Projektbeschreibung
Kontext
Die häusliche Pflege durch fast ausschließlich weibliche Live-Ins aus Mittel- und Osteuropa macht Schätzungen zufolge ein Viertel der bezahlten Pflegearbeit in Deutschland aus. Von Live-Ins wird oftmals erwartet, dass sie immer zur Verfügung stehen, sodass sie sich in quasi permanentem Bereitschaftsdienst befinden. Das zentrale Problem dieser Erwerbsarbeit bilden damit die umfangreichen Arbeitszeiten, wodurch die gesetzlich zulässige Höchstarbeitszeit überschritten wird.
Wenngleich ein Großteil der Arbeit in irregulärer Beschäftigung erfolgt, kommt den Vermittlungsagenturen auf dem Markt der Live-In-Pflege eine grundlegende Rolle zu. Einige Agenturen haben sich auf dem Markt besonders hervorgetan. Sie formulieren Kritik an der mangelnden Regulierung des Marktes und prägen diesen durch ihre Größe oder politische Lobbyarbeit. Das Forschungsprojekt hat diese „Pioniere“ und ihre freiwilligen Maßnahmen in Hinblick auf ihr Potenzial zur Reduktion der Arbeitszeit untersucht.
Fragestellung
Ziel des Projekts war eine Untersuchung der Organisation von Arbeitszeit in der Live-In-Pflege sowie die Entwicklung politischer Handlungsempfehlungen.
Hierzu wurden die folgenden Fragestellungen adressiert:
- Wie wird die Live-In-Pflege in den Arbeitsverträgen und durch Maßnahmen zur zeitlichen Entlastung von den Agenturen gestaltet?
- Welche Formen der Bedarfserhebung erfolgen vor Arbeitsantritt? Inwieweit gibt es eine Entlastung der Live-In durch einen Pflegemix? (Wie) reagieren die Agenturen bei Überschreitung der vertraglichen Arbeitszeit?
- Welches Potenzial bietet digitale Technologie zur Reduktion von Arbeitszeit?
- Welche Gestaltungsvorschläge zur Live-In-Pflege werden in sozialpolitischen und rechtswissenschaftlichen Fachdebatten diskutiert? Welche Prinzipien lassen sich aus Rechtsanalyse und -vergleichung entnehmen?

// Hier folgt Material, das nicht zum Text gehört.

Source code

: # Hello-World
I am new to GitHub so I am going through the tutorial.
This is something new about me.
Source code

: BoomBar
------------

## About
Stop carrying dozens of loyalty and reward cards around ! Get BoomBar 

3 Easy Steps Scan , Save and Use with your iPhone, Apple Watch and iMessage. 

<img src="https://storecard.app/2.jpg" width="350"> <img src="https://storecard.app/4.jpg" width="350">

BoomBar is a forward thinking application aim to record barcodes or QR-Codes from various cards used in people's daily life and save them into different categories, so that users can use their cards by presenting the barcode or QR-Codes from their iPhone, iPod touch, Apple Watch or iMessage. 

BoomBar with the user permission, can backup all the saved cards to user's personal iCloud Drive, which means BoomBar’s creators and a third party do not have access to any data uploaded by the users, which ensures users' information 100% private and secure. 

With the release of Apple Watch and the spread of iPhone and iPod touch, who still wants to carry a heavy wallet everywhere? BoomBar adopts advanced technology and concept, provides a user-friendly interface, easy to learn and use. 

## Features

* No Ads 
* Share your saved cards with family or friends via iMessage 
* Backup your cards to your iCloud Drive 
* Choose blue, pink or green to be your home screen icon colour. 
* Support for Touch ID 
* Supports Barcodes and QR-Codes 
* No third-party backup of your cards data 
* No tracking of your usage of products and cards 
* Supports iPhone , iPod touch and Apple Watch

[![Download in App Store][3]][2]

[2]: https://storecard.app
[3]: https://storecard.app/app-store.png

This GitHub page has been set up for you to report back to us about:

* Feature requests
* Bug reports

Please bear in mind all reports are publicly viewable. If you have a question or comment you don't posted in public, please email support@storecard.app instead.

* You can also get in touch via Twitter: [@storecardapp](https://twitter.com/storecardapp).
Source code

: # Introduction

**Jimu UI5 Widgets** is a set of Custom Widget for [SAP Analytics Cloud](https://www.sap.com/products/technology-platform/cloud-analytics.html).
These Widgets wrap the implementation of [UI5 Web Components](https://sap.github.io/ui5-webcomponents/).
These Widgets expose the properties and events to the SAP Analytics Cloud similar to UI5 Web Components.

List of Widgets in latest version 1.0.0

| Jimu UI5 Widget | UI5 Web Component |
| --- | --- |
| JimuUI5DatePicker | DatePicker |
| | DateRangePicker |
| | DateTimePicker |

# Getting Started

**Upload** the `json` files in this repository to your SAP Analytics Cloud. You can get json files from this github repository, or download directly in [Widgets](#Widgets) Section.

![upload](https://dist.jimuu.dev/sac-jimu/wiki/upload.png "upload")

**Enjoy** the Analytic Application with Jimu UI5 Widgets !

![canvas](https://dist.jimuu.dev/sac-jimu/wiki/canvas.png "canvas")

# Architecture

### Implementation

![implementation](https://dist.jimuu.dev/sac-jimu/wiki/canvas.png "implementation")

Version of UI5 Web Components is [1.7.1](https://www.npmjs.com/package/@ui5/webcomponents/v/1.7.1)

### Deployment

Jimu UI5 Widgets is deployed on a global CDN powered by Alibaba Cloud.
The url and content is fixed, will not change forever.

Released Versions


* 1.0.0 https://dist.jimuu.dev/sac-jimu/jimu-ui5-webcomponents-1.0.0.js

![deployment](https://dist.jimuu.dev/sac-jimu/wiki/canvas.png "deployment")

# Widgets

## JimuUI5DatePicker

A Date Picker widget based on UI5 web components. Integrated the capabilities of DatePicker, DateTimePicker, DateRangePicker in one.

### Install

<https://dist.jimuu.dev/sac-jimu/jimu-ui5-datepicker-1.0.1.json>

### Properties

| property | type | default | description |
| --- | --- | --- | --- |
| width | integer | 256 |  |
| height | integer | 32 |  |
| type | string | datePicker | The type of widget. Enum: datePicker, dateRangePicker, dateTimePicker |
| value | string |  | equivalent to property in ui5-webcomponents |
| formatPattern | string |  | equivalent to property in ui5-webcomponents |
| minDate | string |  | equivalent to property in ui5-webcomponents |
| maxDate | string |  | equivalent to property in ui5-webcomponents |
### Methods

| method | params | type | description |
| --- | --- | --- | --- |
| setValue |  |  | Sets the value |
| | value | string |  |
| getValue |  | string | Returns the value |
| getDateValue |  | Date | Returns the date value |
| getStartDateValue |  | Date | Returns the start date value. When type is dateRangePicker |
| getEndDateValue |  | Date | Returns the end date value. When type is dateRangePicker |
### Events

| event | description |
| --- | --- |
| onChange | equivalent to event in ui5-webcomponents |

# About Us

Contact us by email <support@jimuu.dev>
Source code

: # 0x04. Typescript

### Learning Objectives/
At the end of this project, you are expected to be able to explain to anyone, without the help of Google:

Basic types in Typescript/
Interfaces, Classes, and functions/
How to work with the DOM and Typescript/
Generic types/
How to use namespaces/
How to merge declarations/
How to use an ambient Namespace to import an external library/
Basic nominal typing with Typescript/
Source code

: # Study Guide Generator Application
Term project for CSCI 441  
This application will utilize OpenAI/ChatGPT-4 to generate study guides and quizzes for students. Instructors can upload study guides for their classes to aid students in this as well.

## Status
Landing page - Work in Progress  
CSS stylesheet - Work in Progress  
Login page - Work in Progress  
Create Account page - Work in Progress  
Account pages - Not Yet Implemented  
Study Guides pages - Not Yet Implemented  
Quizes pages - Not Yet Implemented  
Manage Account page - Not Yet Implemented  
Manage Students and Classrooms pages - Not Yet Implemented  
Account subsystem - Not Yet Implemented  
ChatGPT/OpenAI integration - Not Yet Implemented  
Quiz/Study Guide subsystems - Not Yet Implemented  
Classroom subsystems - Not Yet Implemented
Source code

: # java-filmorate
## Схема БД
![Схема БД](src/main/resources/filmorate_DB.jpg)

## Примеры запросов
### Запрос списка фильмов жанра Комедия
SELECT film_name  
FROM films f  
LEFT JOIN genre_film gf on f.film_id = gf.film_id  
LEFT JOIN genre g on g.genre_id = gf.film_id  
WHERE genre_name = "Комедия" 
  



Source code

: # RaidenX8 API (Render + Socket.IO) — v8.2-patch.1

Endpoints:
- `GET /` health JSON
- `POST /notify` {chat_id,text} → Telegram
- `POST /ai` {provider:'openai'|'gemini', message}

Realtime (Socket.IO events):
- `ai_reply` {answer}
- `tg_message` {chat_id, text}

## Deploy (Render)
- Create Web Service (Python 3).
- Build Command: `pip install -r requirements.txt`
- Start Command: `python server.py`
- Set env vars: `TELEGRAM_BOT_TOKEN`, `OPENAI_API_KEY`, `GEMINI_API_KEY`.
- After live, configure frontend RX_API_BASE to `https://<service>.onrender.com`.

- Wie sind die bisherigen Maßnahmen und Rahmenbedingungen rechtlich und ethisch zu bewerten?
- Welche politischen Empfehlungen lassen sich formulieren?
Untersuchungsmethoden
In der Untersuchung wurden Maßnahmen zur Arbeitszeit von sechs „Pionieren“ der Vermittlungsagenturen analysiert. Wir untersuchten jeweils zwei Agenturen des Arbeitgeber,- des Entsende- und des Selbständigenmodells.
Das Projekt verfolgte eine interdisziplinäre Herangehensweise: Aus einer rechtswissenschaftlichen Perspektive wurden die Verträge und weitere Dokumente der Agenturen dahingehend analysiert, in welcher Form Arbeitszeit, Vergütung und soziale Absicherung in diesen geregelt werden. Die sozialwissenschaftliche Analyse umfasste sechs leitfadengestützte Expert:inneninterviews mit den Agenturen zu Maßnahmen und deren Potenzialen zur Reduktion von Arbeitszeit. Die Interviews wurden mit MAXQDA-Software mit der qualitativen Inhaltsanalyse ausgewertet.

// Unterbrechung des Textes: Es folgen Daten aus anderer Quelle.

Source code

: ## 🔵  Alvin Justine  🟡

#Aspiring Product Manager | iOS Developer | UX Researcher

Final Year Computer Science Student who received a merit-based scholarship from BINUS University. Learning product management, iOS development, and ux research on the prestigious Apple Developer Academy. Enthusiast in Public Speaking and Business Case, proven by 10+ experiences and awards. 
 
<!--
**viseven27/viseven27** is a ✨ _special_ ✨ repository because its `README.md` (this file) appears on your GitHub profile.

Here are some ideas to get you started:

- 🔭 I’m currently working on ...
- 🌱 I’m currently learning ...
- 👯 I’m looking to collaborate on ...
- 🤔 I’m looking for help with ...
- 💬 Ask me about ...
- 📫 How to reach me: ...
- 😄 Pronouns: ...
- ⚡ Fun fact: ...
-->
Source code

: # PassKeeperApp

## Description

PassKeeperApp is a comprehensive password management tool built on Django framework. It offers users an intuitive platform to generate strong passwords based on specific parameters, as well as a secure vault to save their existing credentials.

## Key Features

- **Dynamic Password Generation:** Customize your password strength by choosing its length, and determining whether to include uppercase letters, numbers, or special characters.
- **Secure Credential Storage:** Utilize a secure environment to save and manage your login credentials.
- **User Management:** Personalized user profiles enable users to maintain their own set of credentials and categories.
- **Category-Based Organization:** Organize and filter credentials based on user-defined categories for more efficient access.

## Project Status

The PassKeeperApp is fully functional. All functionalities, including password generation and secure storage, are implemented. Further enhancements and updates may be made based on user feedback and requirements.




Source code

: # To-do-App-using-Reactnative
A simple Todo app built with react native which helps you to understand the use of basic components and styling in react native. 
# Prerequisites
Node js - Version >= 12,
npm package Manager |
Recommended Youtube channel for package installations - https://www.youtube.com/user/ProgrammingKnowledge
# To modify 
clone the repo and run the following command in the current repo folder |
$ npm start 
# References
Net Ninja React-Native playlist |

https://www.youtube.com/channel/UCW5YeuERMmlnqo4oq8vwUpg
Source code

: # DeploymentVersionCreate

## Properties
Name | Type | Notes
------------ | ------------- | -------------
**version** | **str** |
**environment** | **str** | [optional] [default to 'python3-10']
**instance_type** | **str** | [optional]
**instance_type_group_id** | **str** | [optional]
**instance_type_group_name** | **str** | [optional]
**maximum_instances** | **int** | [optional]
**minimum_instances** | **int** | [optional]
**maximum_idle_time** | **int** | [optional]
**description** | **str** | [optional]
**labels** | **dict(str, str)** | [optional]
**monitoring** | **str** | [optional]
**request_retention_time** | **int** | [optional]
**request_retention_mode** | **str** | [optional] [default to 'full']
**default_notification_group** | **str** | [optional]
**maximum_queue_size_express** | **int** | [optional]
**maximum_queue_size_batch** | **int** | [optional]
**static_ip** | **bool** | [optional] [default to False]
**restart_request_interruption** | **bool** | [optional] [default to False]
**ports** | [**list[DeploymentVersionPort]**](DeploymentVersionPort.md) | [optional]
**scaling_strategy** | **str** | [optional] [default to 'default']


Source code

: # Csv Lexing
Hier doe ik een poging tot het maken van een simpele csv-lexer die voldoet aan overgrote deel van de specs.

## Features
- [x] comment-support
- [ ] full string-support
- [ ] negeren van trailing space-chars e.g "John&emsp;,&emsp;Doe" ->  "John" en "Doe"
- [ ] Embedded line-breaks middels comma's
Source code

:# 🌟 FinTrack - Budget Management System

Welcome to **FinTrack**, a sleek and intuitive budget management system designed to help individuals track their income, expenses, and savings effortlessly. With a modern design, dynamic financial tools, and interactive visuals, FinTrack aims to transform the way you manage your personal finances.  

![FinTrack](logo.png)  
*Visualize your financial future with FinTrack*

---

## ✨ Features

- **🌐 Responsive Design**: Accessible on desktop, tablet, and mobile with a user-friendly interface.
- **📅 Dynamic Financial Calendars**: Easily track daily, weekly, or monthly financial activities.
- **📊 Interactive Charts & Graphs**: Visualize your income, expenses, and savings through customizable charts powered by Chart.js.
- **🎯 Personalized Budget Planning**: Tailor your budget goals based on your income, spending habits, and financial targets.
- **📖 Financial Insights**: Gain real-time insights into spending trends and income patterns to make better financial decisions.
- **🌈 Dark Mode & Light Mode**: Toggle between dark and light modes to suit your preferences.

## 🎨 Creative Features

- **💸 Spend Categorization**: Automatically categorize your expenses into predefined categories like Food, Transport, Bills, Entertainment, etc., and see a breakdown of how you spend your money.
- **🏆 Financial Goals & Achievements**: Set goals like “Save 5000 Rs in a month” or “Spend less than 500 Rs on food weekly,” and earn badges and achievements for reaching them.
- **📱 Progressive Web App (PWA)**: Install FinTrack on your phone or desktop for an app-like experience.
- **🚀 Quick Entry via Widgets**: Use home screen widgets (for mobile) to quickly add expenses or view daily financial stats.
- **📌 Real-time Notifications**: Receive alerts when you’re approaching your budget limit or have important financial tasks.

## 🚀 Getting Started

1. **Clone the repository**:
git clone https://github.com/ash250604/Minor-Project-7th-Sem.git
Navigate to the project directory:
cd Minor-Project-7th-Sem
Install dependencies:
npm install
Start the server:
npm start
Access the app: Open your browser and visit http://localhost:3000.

Auch wurde die Thematik des Potenzials digitaler Technologien literaturgestützt untersucht.
Auf Basis der abschließenden juristischen und sozialethischen Bewertungen entstand ein Policy Paper mit Empfehlungen für Praxis und Politik.

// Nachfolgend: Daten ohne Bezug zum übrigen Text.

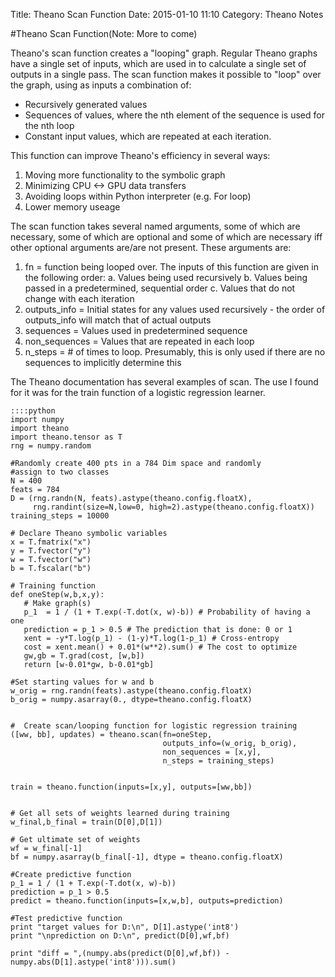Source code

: Title: Theano Scan Function
Date: 2015-01-10 11:10
Category: Theano Notes

#Theano Scan Function(Note: More to come)

Theano's scan function creates a "looping" graph. Regular Theano graphs have a single set of inputs, which are used in to calculate a single set of outputs in a single pass. The scan function makes it possible to "loop" over the graph, using as inputs a combination of:

* Recursively generated values
* Sequences of values, where the nth element of the sequence is used for the nth loop
* Constant input values, which are repeated at each iteration.

This function can improve Theano's efficiency in several ways:

1. Moving more functionality to the symbolic graph
2. Minimizing CPU <-> GPU data transfers
3. Avoiding loops within Python interpreter (e.g. For loop)
4. Lower memory useage

The scan function takes several named arguments, some of which are necessary, some of which are optional and some of which are necessary iff other optional arguments are/are not present. These arguments are:

1. fn = function being looped over. The inputs of this function are given in the following order:
    a. Values being used recursively
    b. Values being passed in a predetermined, sequential order
    c. Values that do not change with each iteration
2. outputs_info = Initial states for any values used recursively - the order of outputs_info will match that of actual outputs
3. sequences = Values used in predetermined sequence
4. non_sequences = Values that are repeated in each loop
5. n_steps = # of times to loop. Presumably, this is only used if there are no sequences to implicitly determine this

The Theano documentation has several examples of scan. The use I found for it was for the train function of a logistic regression learner.

    ::::python
    import numpy
    import theano
    import theano.tensor as T
    rng = numpy.random
    
    #Randomly create 400 pts in a 784 Dim space and randomly
    #assign to two classes
    N = 400
    feats = 784
    D = (rng.randn(N, feats).astype(theano.config.floatX),
         rng.randint(size=N,low=0, high=2).astype(theano.config.floatX))
    training_steps = 10000
    
    # Declare Theano symbolic variables
    x = T.fmatrix("x")
    y = T.fvector("y")
    w = T.fvector("w")
    b = T.fscalar("b")
    
    # Training function
    def oneStep(w,b,x,y):
       # Make graph(s)
       p_1  = 1 / (1 + T.exp(-T.dot(x, w)-b)) # Probability of having a one
       prediction = p_1 > 0.5 # The prediction that is done: 0 or 1
       xent = -y*T.log(p_1) - (1-y)*T.log(1-p_1) # Cross-entropy
       cost = xent.mean() + 0.01*(w**2).sum() # The cost to optimize
       gw,gb = T.grad(cost, [w,b])
       return [w-0.01*gw, b-0.01*gb]
    
    #Set starting values for w and b
    w_orig = rng.randn(feats).astype(theano.config.floatX)
    b_orig = numpy.asarray(0., dtype=theano.config.floatX)
    
    
    #  Create scan/looping function for logistic regression training
    ([ww, bb], updates) = theano.scan(fn=oneStep,
                                      outputs_info=(w_orig, b_orig),
                                      non_sequences = [x,y],
                                      n_steps = training_steps)
    
    
    train = theano.function(inputs=[x,y], outputs=[ww,bb])
    
    
    # Get all sets of weights learned during training
    w_final,b_final = train(D[0],D[1]) 
    
    # Get ultimate set of weights 
    wf = w_final[-1]
    bf = numpy.asarray(b_final[-1], dtype = theano.config.floatX)
    
    #Create predictive function
    p_1 = 1 / (1 + T.exp(-T.dot(x, w)-b)) 
    prediction = p_1 > 0.5
    predict = theano.function(inputs=[x,w,b], outputs=prediction)
      
    #Test predictive function
    print "target values for D:\n", D[1].astype('int8')
    print "\nprediction on D:\n", predict(D[0],wf,bf)
    
    print "diff = ",(numpy.abs(predict(D[0],wf,bf)) - numpy.abs(D[1].astype('int8'))).sum()



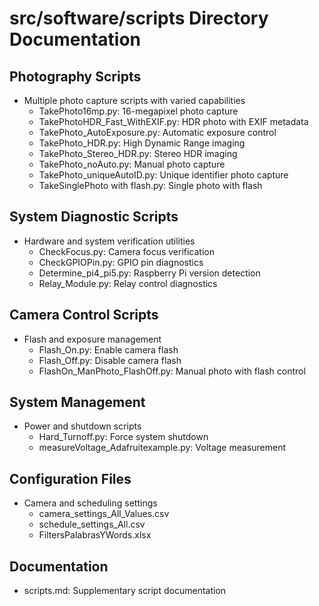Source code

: # src/software/scripts Directory Documentation

## Photography Scripts
- Multiple photo capture scripts with varied capabilities
  * TakePhoto16mp.py: 16-megapixel photo capture
  * TakePhotoHDR_Fast_WithEXIF.py: HDR photo with EXIF metadata
  * TakePhoto_AutoExposure.py: Automatic exposure control
  * TakePhoto_HDR.py: High Dynamic Range imaging
  * TakePhoto_Stereo_HDR.py: Stereo HDR imaging
  * TakePhoto_noAuto.py: Manual photo capture
  * TakePhoto_uniqueAutoID.py: Unique identifier photo capture
  * TakeSinglePhoto with flash.py: Single photo with flash

## System Diagnostic Scripts
- Hardware and system verification utilities
  * CheckFocus.py: Camera focus verification
  * CheckGPIOPin.py: GPIO pin diagnostics
  * Determine_pi4_pi5.py: Raspberry Pi version detection
  * Relay_Module.py: Relay control diagnostics

## Camera Control Scripts
- Flash and exposure management
  * Flash_On.py: Enable camera flash
  * Flash_Off.py: Disable camera flash
  * FlashOn_ManPhoto_FlashOff.py: Manual photo with flash control

## System Management
- Power and shutdown scripts
  * Hard_Turnoff.py: Force system shutdown
  * measureVoltage_Adafruitexample.py: Voltage measurement

## Configuration Files
- Camera and scheduling settings
  * camera_settings_All_Values.csv
  * schedule_settings_All.csv
  * FiltersPalabrasYWords.xlsx

## Documentation
- scripts.md: Supplementary script documentation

Darstellung der Ergebnisse
Als wichtige Erkenntnis wurde sichtbar, dass es Maßnahmen der Agenturen gibt, die ein Potenzial zur Reduktion der Arbeitszeit aufweisen. Diese umfassen Formen der Bedarfserhebung und Sensibilisierung der Familien vor Arbeitsantritt, den Einbezug anderer Akteure in einem Pflegemix und Ansprechpartner:innen im Konfliktfall. Auch digitale Technologien können Arbeitszeit potenziell reduzieren.
Dennoch erweist sich das Potenzial der Maßnahmen als deutlich begrenzt. So sind die Verständnisse von Arbeitszeit der Agenturen widersprüchlich und uneindeutig. In den Arbeitsverträgen bestehen nur beim Arbeitgebermodell klare vertragliche Arbeitszeitvorgaben, die in der Praxis jedoch defizitär umgesetzt werden. Nur die Agenturen des Arbeitgebermodells intervenieren bei Überschreitung der vertraglichen Arbeitszeit.
Ein zentrales Ergebnis des Projekts ist somit, dass das Grundproblem der Live-In-Pflege, die Erwartung einer 24-Stunden-Betreuung, auch von den untersuchten Agenturen nicht gelöst wird. Demnach bietet unternehmerische Selbstregulierung allein keine grundlegende Verbesserung der Arbeitsbedingungen in der Live-In-Pflege. Es bedarf daher staatlicher Regulierungs- und Kontrollmechanismen.